Depuis la fin du XVIIe siècle et à la suite de querelles dynastiques, le royaume du Lan Xang (« pays du million d'éléphants ») est divisé en plusieurs principautés qui tombent rapidement sous influence siamoise : Vientiane au centre et Champassak au sud dès 1768, Luang Prabang au nord à partir de 1795. Au XIXe siècle le Laos, déjà terrain d'une lutte d'influence entre le Vietnam et le royaume siamois, devient à partir des années 1890 un enjeu pour les puissances européennes dans leur course à la maîtrise des routes commerciales vers la Chine méridionale.
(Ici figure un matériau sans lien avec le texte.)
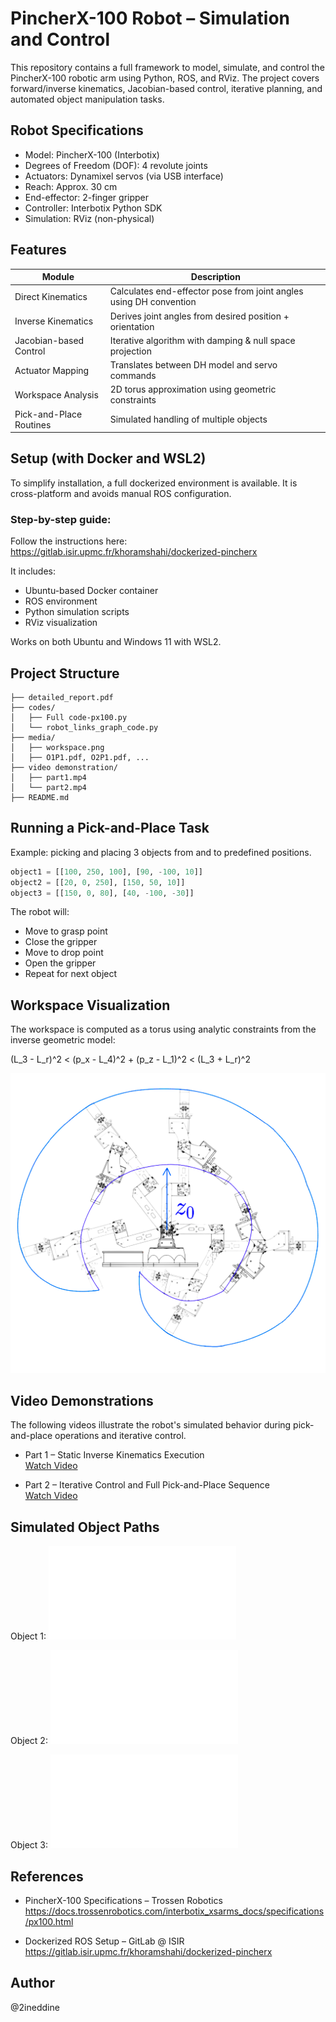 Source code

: # PincherX-100 Robot – Simulation and Control

This repository contains a full framework to model, simulate, and control the PincherX-100 robotic arm using Python, ROS, and RViz. The project covers forward/inverse kinematics, Jacobian-based control, iterative planning, and automated object manipulation tasks.

## Robot Specifications

- Model: PincherX-100 (Interbotix)
- Degrees of Freedom (DOF): 4 revolute joints
- Actuators: Dynamixel servos (via USB interface)
- Reach: Approx. 30 cm
- End-effector: 2-finger gripper
- Controller: Interbotix Python SDK
- Simulation: RViz (non-physical)

## Features

| Module                      | Description                                                                 |
|----------------------------|-----------------------------------------------------------------------------|
| Direct Kinematics          | Calculates end-effector pose from joint angles using DH convention          |
| Inverse Kinematics         | Derives joint angles from desired position + orientation                    |
| Jacobian-based Control     | Iterative algorithm with damping & null space projection                    |
| Actuator Mapping           | Translates between DH model and servo commands                             |
| Workspace Analysis         | 2D torus approximation using geometric constraints                         |
| Pick-and-Place Routines    | Simulated handling of multiple objects                                      |

## Setup (with Docker and WSL2)

To simplify installation, a full dockerized environment is available. It is cross-platform and avoids manual ROS configuration.

### Step-by-step guide:
Follow the instructions here:  
https://gitlab.isir.upmc.fr/khoramshahi/dockerized-pincherx

It includes:
- Ubuntu-based Docker container
- ROS environment
- Python simulation scripts
- RViz visualization

Works on both Ubuntu and Windows 11 with WSL2.

## Project Structure

```
├── detailed_report.pdf
├── codes/
│   ├── Full code-px100.py
│   └── robot_links_graph_code.py
├── media/
│   ├── workspace.png
│   ├── O1P1.pdf, O2P1.pdf, ...
├── video demonstration/
│   ├── part1.mp4
│   └── part2.mp4
├── README.md
```

## Running a Pick-and-Place Task

Example: picking and placing 3 objects from and to predefined positions.

```python
object1 = [[100, 250, 100], [90, -100, 10]]
object2 = [[20, 0, 250], [150, 50, 10]]
object3 = [[150, 0, 80], [40, -100, -30]]
```

The robot will:
- Move to grasp point
- Close the gripper
- Move to drop point
- Open the gripper
- Repeat for next object

## Workspace Visualization

The workspace is computed as a torus using analytic constraints from the inverse geometric model:

(L_3 - L_r)^2 < (p_x - L_4)^2 + (p_z - L_1)^2 < (L_3 + L_r)^2

![Workspace](media/workspace.png)

## Video Demonstrations

The following videos illustrate the robot's simulated behavior during pick-and-place operations and iterative control.

- Part 1 – Static Inverse Kinematics Execution  
[Watch Video](Video_Demonstration/Part1.mp4)

- Part 2 – Iterative Control and Full Pick-and-Place Sequence  
[Watch Video](Video_Demonstration/Part2.mp4)

## Simulated Object Paths

Object 1:
![O1](media/O1P1.pdf)

Object 2:
![O2](media/O2P1.pdf)

Object 3:
![O3](media/O3P1.pdf)

## References

- PincherX-100 Specifications – Trossen Robotics  
https://docs.trossenrobotics.com/interbotix_xsarms_docs/specifications/px100.html

- Dockerized ROS Setup – GitLab @ ISIR  
https://gitlab.isir.upmc.fr/khoramshahi/dockerized-pincherx

## Author

@2ineddine

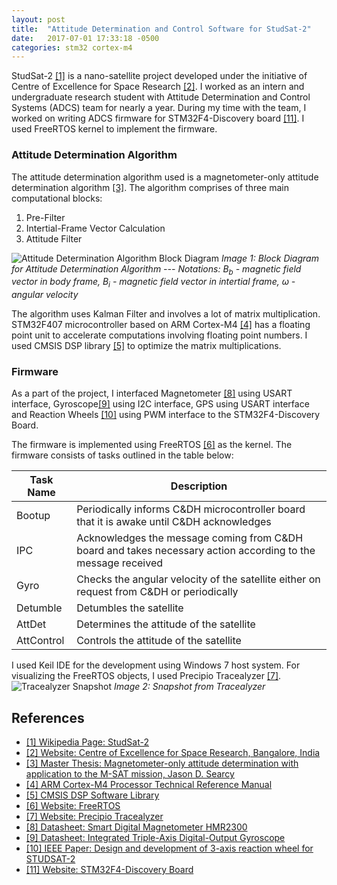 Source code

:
 ```yaml
---
layout: post
title:  "Attitude Determination and Control Software for StudSat-2"
date:   2017-07-01 17:33:18 -0500
categories: stm32 cortex-m4
---
```

StudSat-2 [[1]][ref_1] is a nano-satellite project developed under the initiative of Centre of Excellence for Space Research [[2]][ref_2]. I worked as an intern and undergraduate research student with Attitude Determination and Control Systems (ADCS) team for nearly a year. During my time with the team, I worked on writing ADCS firmware for STM32F4-Discovery board [[11]][ref_11]. I used FreeRTOS kernel to implement the firmware.

### Attitude Determination Algorithm

The attitude determination algorithm used is a magnetometer-only attitude determination algorithm [[3]][ref_3]. The algorithm comprises of three main computational blocks:

1. Pre-Filter
2. Intertial-Frame Vector Calculation
3. Attitude Filter

![Attitude Determination Algorithm Block Diagram]({{site.url}}/notes/docs/assets/images/Picture1.jpg)
*Image 1: Block Diagram for Attitude Determination Algorithm --- Notations: B<sub>b</sub> - magnetic field vector in body frame, B<sub>i</sub> - magnetic field vector in intertial frame, &omega; - angular velocity*

The algorithm uses Kalman Filter and involves a lot of matrix multiplication. STM32F407 microcontroller based on ARM Cortex-M4 [[4]][ref_4] has a floating point unit to accelerate computations involving floating point numbers. I used CMSIS DSP library [[5]][ref_5] to optimize the matrix multiplications.

### Firmware
As a part of the project, I interfaced Magnetometer [[8]][ref_8] using USART interface, Gyroscope[[9]][ref_9] using I2C interface, GPS using USART interface and Reaction Wheels [[10]][ref_10] using PWM interface to the STM32F4-Discovery Board.

The firmware is implemented using FreeRTOS [[6]][ref_6] as the kernel. The firmware consists of tasks outlined in the table below:

| Task Name  | Description |
| ------------------- | ------------- |
| Bootup  | Periodically informs C&DH microcontroller board that it is awake until C&DH acknowledges  |
| IPC  | Acknowledges the message coming from C&DH board and takes necessary action according to the message received  |
|Gyro | Checks the angular velocity of the satellite either on request from C&DH or periodically |
| Detumble | Detumbles the satellite |
| AttDet | Determines the attitude of the satellite |
| AttControl | Controls the attitude of the satellite  |

I used Keil IDE for the development using Windows 7 host system. For visualizing the FreeRTOS objects, I used Precipio Tracealyzer [[7]][ref_7].
![Tracealyzer Snapshot]({{site.url}}/notes/docs/assets/images/Picture2.png)
*Image 2: Snapshot from Tracealyzer*

## References
* [[1] Wikipedia Page: StudSat-2][ref_1]
* [[2] Website: Centre of Excellence for Space Research, Bangalore, India][ref_2]
* [[3] Master Thesis: Magnetometer-only attitude determination with application to the M-SAT mission, Jason D. Searcy][ref_3]
* [[4] ARM Cortex-M4 Processor Technical Reference Manual][ref_4]
* [[5] CMSIS DSP Software Library][ref_5]
* [[6] Website: FreeRTOS][ref_6]
* [[7] Website: Precipio Tracealyzer][ref_7]
* [[8] Datasheet: Smart Digital Magnetometer HMR2300][ref_8]
* [[9] Datasheet: Integrated Triple-Axis Digital-Output Gyroscope][ref_9]
* [[10] IEEE Paper: Design and development of 3-axis reaction wheel for STUDSAT-2][ref_10]
* [[11] Website: STM32F4-Discovery Board][ref_11]

[ref_1]: https://en.wikipedia.org/wiki/StudSat-2
[ref_2]: https://www.nmit.ac.in/center-for-space-research.php
[ref_3]: https://scholarsmine.mst.edu/masters_theses/6892/
[ref_4]: https://developer.arm.com/documentation/100166/0001?lang=en
[ref_5]: https://www.keil.com/pack/doc/CMSIS/DSP/html/index.html
[ref_6]: https://www.freertos.org/
[ref_7]: https://percepio.com/tracealyzer/
[ref_8]: https://aerospace.honeywell.com/content/dam/aerobt/en/documents/learn/products/sensors/datasheet/SmartDigitalMagnetometerHMR2300_ds.pdf
[ref_9]: https://invensense.tdk.com/products/motion-tracking/3-axis/itg-3200/
[ref_10]: https://ieeexplore.ieee.org/document/7119181
[ref_11]: https://www.st.com/en/evaluation-tools/stm32f4discovery.html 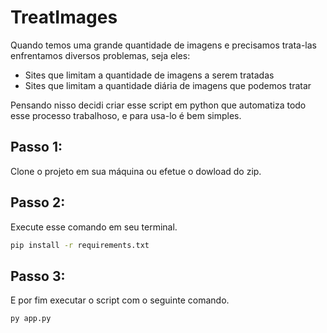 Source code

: # TreatImages
Quando temos uma grande quantidade de imagens e precisamos trata-las enfrentamos diversos problemas, seja eles:
<ul>
  <li>Sites que limitam a quantidade de imagens a serem tratadas</li>
  <li>Sites que limitam a quantidade diária de imagens que podemos tratar</li>
</ul>
Pensando nisso decidi criar esse script em python que automatiza todo esse processo trabalhoso, e para usa-lo é bem simples.

## Passo 1:
Clone o projeto em sua máquina ou efetue o dowload do zip.

## Passo 2:
Execute esse comando em seu terminal.

```bash
pip install -r requirements.txt 
```

## Passo 3:
E por fim executar o script com o seguinte comando. 
```bash
py app.py
``` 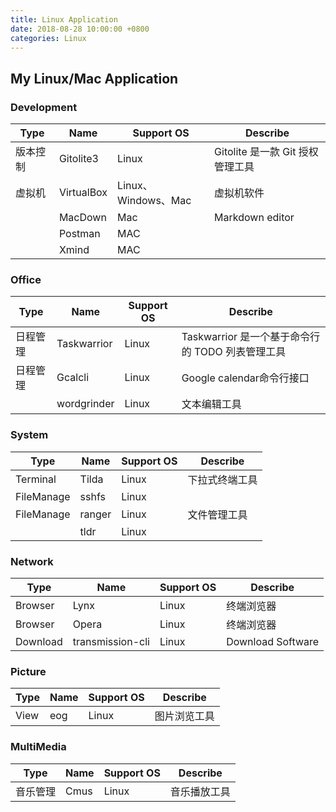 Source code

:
 ```yaml
---
title: Linux Application
date: 2018-08-28 10:00:00 +0800
categories: Linux
---
```


## My Linux/Mac Application ##
### Development ###


| Type | Name | Support OS | Describe |
|------|------|------------|----------|
| 版本控制 |Gitolite3| Linux | Gitolite 是一款 Git 授权管理工具 |
| 虚拟机 |VirtualBox| Linux、Windows、Mac | 虚拟机软件                       |
| | MacDown | Mac | Markdown editor |
| | Postman | MAC | |
| | Xmind | MAC | |



### Office  ###

| Type | Name | Support OS | Describe |
|------|------|------------|----------|
| 日程管理 | Taskwarrior | Linux      | Taskwarrior 是一个基于命令行的 TODO 列表管理工具 |
| 日程管理 | Gcalcli     | Linux      | Google calendar命令行接口                        |
|          | wordgrinder | Linux      | 文本编辑工具                                     |



### System  ###

| Type | Name | Support OS | Describe |
|------|------|------------|----------|
| Terminal   | Tilda  | Linux      | 下拉式终端工具 |
| FileManage | sshfs  | Linux      |                |
| FileManage | ranger | Linux      | 文件管理工具   |
| | tldr | Linux | |



### Network  ###
| Type | Name | Support OS | Describe |
|------|------|------------|----------|
| Browser  | Lynx             | Linux      | 终端浏览器        |
| Browser  | Opera            | Linux      | 终端浏览器        |
| Download | transmission-cli | Linux      | Download Software |


### Picture ###

| Type | Name | Support OS | Describe |
|------|------|------------|----------|
| View | eog  | Linux      | 图片浏览工具 |

### MultiMedia ###

| Type | Name | Support OS | Describe |
|------|------|------------|----------|
| 音乐管理 | Cmus | Linux      | 音乐播放工具 |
Les Anglais installés en Birmanie depuis les années 1820 souhaitent barrer la route du haut Mékong aux Français. La France veut quant à elle protéger les frontières occidentales de ses possessions indochinoises. Les années 1893-1907 sont marquées par une série de traités franco-anglais destinés à préciser les zones d'influences de chacun des partis.